### What you should do
Scan the material for the word "quad" and copy each line where it occurs.

### Supplied data
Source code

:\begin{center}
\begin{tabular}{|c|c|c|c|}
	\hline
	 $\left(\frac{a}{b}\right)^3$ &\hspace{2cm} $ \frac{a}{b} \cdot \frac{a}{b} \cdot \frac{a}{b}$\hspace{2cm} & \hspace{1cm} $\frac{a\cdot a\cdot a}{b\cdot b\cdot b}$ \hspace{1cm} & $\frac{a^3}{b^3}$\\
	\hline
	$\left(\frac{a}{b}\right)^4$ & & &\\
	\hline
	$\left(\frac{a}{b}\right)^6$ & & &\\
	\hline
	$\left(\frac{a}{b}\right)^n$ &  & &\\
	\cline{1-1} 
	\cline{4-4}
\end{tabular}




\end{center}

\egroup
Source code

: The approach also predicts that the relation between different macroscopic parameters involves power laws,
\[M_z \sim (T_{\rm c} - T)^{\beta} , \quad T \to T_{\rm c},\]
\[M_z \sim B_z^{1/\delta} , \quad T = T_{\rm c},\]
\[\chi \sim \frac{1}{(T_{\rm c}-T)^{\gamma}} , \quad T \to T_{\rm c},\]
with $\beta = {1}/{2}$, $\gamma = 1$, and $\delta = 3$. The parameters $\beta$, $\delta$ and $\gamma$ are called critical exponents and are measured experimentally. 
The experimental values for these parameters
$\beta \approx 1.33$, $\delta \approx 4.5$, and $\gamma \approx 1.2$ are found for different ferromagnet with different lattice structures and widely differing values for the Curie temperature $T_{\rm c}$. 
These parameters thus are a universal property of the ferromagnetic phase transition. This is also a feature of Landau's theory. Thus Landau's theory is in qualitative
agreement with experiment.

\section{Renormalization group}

### Task solution
\[M_z \sim (T_{\rm c} - T)^{\beta} , \quad T \to T_{\rm c},\]
\[M_z \sim B_z^{1/\delta} , \quad T = T_{\rm c},\]
\[\chi \sim \frac{1}{(T_{\rm c}-T)^{\gamma}} , \quad T \to T_{\rm c},\]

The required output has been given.